Podczas terenowej lekcji przyrody kilkoro uczniów Szkoły Podstawowej w Wielbarku zjadło owoce czarnego bzu. U dzieci wystąpiły objawy zatrucia pokarmowego. Cztery dziewczynki trafiły do szpitala, ale na szczęście jeszcze tego samego dnia zostały wypisane.
W czwartek 14 września rano uczniowie klasy VI Szkoły Podstawowej w Wielbarku pod opieką nauczycielki przyrody udali się na lekcję w terenie. W trakcie zajęć zainteresował ich gatunek rosnący nad rzeką. - Nauczycielka powiedziała uczniom, że jest to czarny bez, którego owoce są jadalne i mają właściwości lecznicze w przeziębieniach oraz kaszlu – relacjonuje Jerzy Szczepanek, dyrektor Zespołu Szkół w Wielbarku. Kobieta pozwoliła dzieciom spróbować jedną jagodę, ale nie zauważyła, że część z nich zjadła większą ilość owoców. Po powrocie do szkoły cztery dziewczynki i dwóch chłopców zaczęło się uskarżać na bóle brzucha. Dyrektor od razu poinformował o tym rodziców oraz wezwał pogotowie ratunkowe. Lekarz stwierdził, że cztery dziewczynki należy przewieźć do szpitala w celu wykonania płukania żołądków. - Po zabiegu czuły się dobrze i jeszcze tego samego dnia zostały wypisane do domów – informuje dyrektor, który odwiedził dzieci w szpitalu.

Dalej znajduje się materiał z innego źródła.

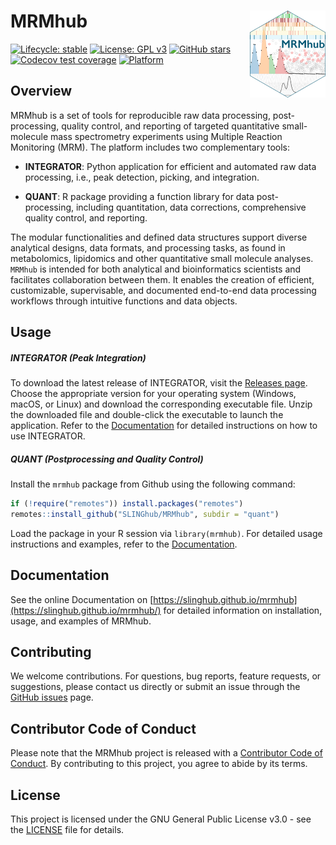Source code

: # MRMhub <a href="https://slinghub.github.io/mrmhub/"><img src="quant/man/figures/logo.png" alt="mrmhub website" align="right" height="139"/></a>

<!-- badges: start -->

[![Lifecycle: stable](https://img.shields.io/badge/lifecycle-stable-brightgreen.svg)](https://lifecycle.r-lib.org/articles/stages.html) [![License: GPL v3](https://img.shields.io/badge/License-GPLv3-blue.svg)](https://www.gnu.org/licenses/gpl-3.0) [![GitHub stars](https://img.shields.io/github/stars/SLINGhub/MRMhub)](https://github.com/SLINGhub/MRMhub/stargazers) <!--
[![Build Executables](https://github.com/SLINGhub/MRMhub/actions/workflows/build-executables.yml/badge.svg)](https://github.com/SLINGhub/MRMhub/actions/workflows/build-executables.yml)
[![R-CMD-check](https://github.com/SLINGhub/mrmhub/actions/workflows/R-CMD-check.yaml/badge.svg)](https://github.com/SLINGhub/mrmhub/actions/workflows/R-CMD-check.yaml)
--> [![Codecov test coverage](https://codecov.io/gh/slinghub/mrmhub/branch/main/graph/badge.svg?flag=quant)](https://app.codecov.io/gh/slinghub/mrmhub?branch=main) [![Platform](https://img.shields.io/badge/platform-linux%20%7C%20osx%20%7C%20win-lightgrey)](https://github.com/SLINGhub/MRMhub)

<!-- badges: end -->

## Overview

MRMhub is a set of tools for reproducible raw data processing, post-processing, quality control, and reporting of targeted quantitative small-molecule mass spectrometry experiments using Multiple Reaction Monitoring (MRM). The platform includes two complementary tools:

-   **INTEGRATOR**: Python application for efficient and automated raw data processing, i.e., peak detection, picking, and integration.

-   **QUANT**: R package providing a function library for data post- processing, including quantitation, data corrections, comprehensive quality control, and reporting.

The modular functionalities and defined data structures support diverse analytical designs, data formats, and processing tasks, as found in metabolomics, lipidomics and other quantitative small molecule analyses. `MRMhub` is intended for both analytical and bioinformatics scientists and facilitates collaboration between them. It enables the creation of efficient, customizable, supervisable, and documented end-to-end data processing workflows through intuitive functions and data objects.

## Usage

##### INTEGRATOR (Peak Integration)

To download the latest release of INTEGRATOR, visit the [Releases page](https://github.com/SLINGhub/MRMhub/releases). Choose the appropriate version for your operating system (Windows, macOS, or Linux) and download the corresponding executable file. Unzip the downloaded file and double-click the executable to launch the application. Refer to the [Documentation](https://slinghub.github.io/mrmhub/) for detailed instructions on how to use INTEGRATOR.

##### QUANT (Postprocessing and Quality Control)

Install the `mrmhub` package from Github using the following command:

``` r
if (!require("remotes")) install.packages("remotes")
remotes::install_github("SLINGhub/MRMhub", subdir = "quant")
```

Load the package in your R session via `library(mrmhub)`. For detailed usage instructions and examples, refer to the [Documentation](https://slinghub.github.io/mrmhub/).

## Documentation

See the online Documentation on [https://slinghub.github.io/mrmhub](https://slinghub.github.io/mrmhub/) for detailed information on installation, usage, and examples of MRMhub.

## Contributing

We welcome contributions. For questions, bug reports, feature requests, or suggestions, please contact us directly or submit an issue through the [GitHub issues](https://github.com/SLINGhub/MRMhub/issues) page.

## Contributor Code of Conduct

Please note that the MRMhub project is released with a [Contributor Code of Conduct](https://contributor-covenant.org/version/2/0/CODE_OF_CONDUCT.html). By contributing to this project, you agree to abide by its terms.

## License

This project is licensed under the GNU General Public License v3.0 - see the [LICENSE](LICENSE.md) file for details.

Dwaj pozostali uczniowie zostali zdiagnozowani przez lekarza rodzinnego w ośrodku zdrowia w Wielbarku. - Doktor po dokładnej diagnozie chłopców nie stwierdził już u nich żadnych dolegliwości i uznał, że mogą brać udział w zajęciach lekcyjnych – mówi dyrektor.
Nauczycielka przyrody została ukarana upomnieniem z wpisem do akt. Jak informuje Jerzy Szczepanek, do tej pory nie miał żadnych zastrzeżeń do jej pracy. W jego karierze zawodowej to pierwszy przypadek, aby uczniowie zatruli się na lekcji terenowej.